It's Coming... Rome

Forza Italia! We first wanted to congratulate the Italian team for an amazing Euro. They displayed some very attractive football and contributed to a competition with lots of emotions. They have also beaten the Kickoff.ai’s odds, as our Kickscore model gave a higher probability of winning to England: Italy had 30% chances to win, and England 39%. But does it mean we made a mistake?

How accurate are your predictions?

One question we’re often asked is “how accurate are your predictions?”. Our answer is usually unsatisfactory, because our model, almost by design, is bound to make errors. Arguably, no sane predictive model of football matches, Kickscore included, will ever predict a win for Czech Republic against the Netherlands, even though this was the outcome.

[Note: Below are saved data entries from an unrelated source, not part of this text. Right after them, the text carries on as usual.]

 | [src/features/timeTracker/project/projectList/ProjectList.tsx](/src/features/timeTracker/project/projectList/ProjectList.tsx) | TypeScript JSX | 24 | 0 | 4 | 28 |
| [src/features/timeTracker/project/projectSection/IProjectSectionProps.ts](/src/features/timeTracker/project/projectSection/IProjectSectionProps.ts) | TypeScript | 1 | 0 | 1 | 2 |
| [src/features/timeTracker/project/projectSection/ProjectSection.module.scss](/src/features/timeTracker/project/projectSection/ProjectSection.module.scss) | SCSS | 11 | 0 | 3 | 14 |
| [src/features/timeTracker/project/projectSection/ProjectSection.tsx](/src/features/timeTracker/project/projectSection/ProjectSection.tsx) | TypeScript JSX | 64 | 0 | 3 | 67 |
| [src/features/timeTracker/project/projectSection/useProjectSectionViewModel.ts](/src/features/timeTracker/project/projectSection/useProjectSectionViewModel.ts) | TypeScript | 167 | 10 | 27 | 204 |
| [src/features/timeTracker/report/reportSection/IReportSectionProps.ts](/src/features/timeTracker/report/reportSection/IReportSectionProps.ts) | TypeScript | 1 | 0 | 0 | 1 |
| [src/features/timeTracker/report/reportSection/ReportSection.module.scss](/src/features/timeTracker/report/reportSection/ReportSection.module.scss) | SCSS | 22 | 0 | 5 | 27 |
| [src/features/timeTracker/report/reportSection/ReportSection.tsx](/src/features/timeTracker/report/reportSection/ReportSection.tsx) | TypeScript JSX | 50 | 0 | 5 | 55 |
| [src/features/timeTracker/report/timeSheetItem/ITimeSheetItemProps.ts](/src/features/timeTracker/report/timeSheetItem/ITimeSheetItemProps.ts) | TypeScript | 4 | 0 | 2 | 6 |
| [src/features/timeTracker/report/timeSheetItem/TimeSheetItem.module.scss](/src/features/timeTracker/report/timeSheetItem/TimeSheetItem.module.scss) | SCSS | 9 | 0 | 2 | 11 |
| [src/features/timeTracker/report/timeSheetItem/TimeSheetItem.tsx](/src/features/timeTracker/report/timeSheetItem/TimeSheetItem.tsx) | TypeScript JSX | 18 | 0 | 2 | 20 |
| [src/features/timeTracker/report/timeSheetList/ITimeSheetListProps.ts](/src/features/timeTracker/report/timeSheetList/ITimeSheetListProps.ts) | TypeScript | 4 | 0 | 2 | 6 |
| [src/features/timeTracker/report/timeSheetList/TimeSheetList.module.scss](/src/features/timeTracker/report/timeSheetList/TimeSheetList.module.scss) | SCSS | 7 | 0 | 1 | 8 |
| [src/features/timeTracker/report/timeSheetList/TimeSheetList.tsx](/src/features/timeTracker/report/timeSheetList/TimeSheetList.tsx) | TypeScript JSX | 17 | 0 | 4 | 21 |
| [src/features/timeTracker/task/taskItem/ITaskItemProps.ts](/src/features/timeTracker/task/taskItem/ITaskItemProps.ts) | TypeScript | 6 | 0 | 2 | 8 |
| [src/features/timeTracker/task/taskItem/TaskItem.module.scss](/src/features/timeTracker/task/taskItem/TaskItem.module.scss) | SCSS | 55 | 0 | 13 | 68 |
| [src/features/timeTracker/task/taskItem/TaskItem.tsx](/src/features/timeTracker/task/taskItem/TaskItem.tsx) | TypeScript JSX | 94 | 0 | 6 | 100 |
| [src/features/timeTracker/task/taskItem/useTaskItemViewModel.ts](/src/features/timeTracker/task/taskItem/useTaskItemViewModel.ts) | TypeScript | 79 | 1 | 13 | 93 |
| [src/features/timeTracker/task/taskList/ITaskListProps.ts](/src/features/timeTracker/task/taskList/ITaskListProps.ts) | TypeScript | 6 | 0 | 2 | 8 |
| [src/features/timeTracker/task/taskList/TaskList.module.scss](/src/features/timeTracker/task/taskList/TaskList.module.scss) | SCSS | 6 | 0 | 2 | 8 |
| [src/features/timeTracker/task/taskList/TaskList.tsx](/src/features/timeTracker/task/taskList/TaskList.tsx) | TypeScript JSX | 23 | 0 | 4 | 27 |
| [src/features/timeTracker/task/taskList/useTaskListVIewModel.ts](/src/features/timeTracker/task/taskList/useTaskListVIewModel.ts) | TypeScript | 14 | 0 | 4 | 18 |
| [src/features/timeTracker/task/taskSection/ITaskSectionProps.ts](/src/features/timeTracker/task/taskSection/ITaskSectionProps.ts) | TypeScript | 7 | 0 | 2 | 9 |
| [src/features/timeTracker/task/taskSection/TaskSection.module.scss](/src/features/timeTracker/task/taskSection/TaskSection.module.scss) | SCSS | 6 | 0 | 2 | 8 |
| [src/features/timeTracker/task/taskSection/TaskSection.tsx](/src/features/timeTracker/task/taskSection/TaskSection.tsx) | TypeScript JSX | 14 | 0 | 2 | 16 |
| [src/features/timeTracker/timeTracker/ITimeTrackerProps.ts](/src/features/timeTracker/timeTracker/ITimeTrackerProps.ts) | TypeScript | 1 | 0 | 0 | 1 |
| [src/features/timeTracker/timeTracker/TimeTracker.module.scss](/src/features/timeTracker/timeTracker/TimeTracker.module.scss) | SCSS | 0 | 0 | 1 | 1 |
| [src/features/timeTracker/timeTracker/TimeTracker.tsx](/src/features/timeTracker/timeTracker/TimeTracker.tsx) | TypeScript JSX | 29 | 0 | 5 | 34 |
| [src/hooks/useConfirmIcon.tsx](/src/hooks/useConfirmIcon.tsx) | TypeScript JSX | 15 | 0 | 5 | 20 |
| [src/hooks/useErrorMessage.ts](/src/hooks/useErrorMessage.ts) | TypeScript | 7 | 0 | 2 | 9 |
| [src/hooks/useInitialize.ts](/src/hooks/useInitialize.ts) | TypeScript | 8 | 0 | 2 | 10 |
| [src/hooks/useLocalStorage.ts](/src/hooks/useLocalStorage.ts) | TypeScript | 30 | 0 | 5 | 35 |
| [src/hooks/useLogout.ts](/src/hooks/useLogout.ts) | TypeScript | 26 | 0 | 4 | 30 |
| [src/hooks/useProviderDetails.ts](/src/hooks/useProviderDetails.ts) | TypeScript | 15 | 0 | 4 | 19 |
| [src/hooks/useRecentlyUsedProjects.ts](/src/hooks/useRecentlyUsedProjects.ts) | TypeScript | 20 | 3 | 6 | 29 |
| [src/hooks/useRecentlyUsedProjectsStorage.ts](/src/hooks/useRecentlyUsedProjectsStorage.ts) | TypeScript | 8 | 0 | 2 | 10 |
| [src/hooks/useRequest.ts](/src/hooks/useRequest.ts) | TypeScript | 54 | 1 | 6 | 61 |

Football is a sport with a high level of randomness, in which one expects the unexpected. Yet, as shown in the plot below, Kickscore reaches an accuracy of 56.9%. This is (fortunately) better than if we were predicting all matches at random, in which case our performance would be 33%. We can also compute the accuracy obtained by the betting odds of some of the main bookmakers, which reaches 54.9%. Hence, although the accuracy of our model is much better than a random predictor and a bit better than that of the betting odds, it is still far from 100%.

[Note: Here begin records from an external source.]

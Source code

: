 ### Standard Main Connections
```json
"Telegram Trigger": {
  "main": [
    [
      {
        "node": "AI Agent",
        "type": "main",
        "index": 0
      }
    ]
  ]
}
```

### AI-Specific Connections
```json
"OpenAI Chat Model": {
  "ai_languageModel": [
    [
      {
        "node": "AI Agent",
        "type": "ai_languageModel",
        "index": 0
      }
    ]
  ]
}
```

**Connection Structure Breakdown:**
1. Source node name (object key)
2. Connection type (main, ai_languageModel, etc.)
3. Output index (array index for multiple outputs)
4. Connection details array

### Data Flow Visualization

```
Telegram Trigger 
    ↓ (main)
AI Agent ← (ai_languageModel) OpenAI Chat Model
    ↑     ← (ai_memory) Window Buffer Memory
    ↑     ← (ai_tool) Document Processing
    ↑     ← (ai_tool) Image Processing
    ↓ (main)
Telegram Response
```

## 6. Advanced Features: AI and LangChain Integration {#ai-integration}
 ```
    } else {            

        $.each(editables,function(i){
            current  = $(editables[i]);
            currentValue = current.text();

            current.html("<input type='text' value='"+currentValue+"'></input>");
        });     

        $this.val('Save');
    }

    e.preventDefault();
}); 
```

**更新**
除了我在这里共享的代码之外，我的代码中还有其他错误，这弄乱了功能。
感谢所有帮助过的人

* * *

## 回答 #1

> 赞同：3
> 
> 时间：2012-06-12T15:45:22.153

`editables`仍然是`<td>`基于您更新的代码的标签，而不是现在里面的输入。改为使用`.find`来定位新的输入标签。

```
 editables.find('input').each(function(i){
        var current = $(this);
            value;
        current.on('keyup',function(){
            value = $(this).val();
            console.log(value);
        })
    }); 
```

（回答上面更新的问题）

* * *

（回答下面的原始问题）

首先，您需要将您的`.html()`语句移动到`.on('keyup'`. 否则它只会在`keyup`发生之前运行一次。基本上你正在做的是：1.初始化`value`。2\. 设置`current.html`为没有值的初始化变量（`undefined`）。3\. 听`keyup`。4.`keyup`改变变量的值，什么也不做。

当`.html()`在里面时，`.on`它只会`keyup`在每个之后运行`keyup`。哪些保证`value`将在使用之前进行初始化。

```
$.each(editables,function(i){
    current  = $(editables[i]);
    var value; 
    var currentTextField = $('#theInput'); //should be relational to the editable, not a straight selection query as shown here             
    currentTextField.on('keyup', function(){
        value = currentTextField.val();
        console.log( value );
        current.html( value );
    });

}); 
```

Accuracy obtained by Kickoff.ai and some of the major bookmakers. Accuracy obtained by Kickoff.ai and some of the major bookmakers. Higher is better.

All models are wrong, but some are useful

Predicting the outcome of a match is a difficult task - and one that is perhaps not the most useful and interesting. Football is a game of skill and luck, influenced by many factors and in which a part of randomness is always present. To take this uncertainty into account, statistical modelers and sports analysts design models that predict the probabilities of each outcome. A probabilistic model enables a more fine-grained analysis than a model that only predicts the outcome of a match, and provides a measure of how expected (or not) an outcome was. For example, probabilistic models, such as Kickscore, can be used for scouting new talents, for enriching media articles, for detecting fraud, and for setting betting odds.

However, even though probabilistic models provide many benefits, their major drawback lies in how to evaluate their predictions. The straightforward approach is to pick the outcome with the highest probability and decide that this is the model’s prediction. This is actually what we have done above to compute the accuracy. But, by doing so, we lose the crucial information contained in the probabilities, throwing the baby out with the bathwater!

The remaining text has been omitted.